Segment Start: DATA TO EXAMINE

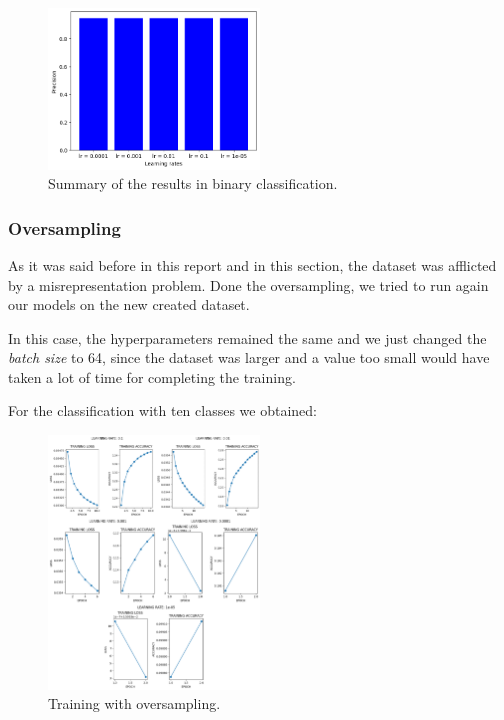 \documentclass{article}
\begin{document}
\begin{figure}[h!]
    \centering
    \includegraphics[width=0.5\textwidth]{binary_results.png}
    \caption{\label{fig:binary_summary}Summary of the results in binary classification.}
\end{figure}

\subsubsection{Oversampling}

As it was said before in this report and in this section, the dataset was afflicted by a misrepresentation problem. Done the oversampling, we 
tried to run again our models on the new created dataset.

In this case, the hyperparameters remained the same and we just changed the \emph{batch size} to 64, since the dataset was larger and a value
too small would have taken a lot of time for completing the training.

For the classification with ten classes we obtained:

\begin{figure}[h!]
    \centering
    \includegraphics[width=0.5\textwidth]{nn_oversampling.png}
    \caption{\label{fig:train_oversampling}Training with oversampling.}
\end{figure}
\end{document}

Segment End: DATA TO EXAMINE
Segment Start: DATA TO EXAMINE

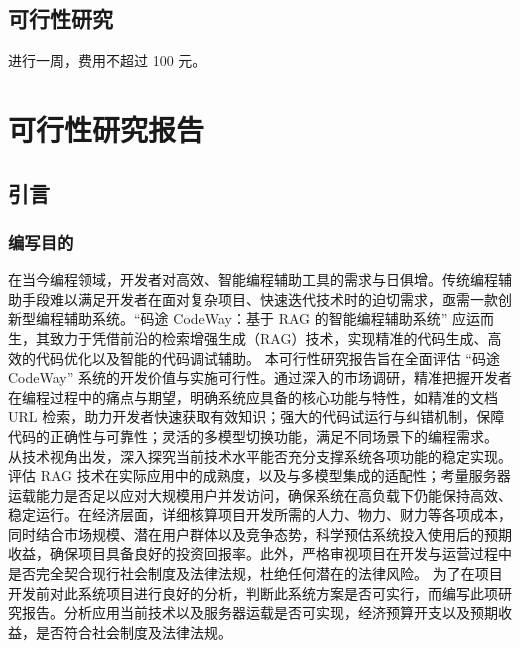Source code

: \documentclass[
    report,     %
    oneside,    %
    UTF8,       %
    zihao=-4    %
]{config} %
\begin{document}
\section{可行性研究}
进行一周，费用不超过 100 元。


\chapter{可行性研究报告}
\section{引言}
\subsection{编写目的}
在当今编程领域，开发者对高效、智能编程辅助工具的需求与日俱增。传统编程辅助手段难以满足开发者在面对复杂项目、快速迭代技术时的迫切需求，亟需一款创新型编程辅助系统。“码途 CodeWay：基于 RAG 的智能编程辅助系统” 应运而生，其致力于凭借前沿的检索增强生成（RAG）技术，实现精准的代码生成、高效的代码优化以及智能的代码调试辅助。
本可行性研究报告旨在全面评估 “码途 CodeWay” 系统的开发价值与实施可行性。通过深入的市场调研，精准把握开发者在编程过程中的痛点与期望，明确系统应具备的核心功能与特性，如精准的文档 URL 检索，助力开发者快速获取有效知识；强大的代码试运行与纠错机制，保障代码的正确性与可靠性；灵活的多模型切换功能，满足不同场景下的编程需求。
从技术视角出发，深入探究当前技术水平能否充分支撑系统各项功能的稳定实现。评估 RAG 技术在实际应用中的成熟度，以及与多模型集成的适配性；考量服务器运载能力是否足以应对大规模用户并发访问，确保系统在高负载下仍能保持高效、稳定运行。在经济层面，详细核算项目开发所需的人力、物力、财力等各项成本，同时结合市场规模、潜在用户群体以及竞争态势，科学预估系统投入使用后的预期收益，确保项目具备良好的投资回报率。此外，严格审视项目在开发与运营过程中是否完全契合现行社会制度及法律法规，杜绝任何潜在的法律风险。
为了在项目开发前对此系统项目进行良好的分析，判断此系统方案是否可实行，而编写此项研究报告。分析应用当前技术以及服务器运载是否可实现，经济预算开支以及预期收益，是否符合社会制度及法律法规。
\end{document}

Segment End: DATA TO EXAMINE

**THE PROBLEM**
The answer must be a single number: the count of lines in the data that include the word "caption".

**RESULT FOR THIS TASK**
2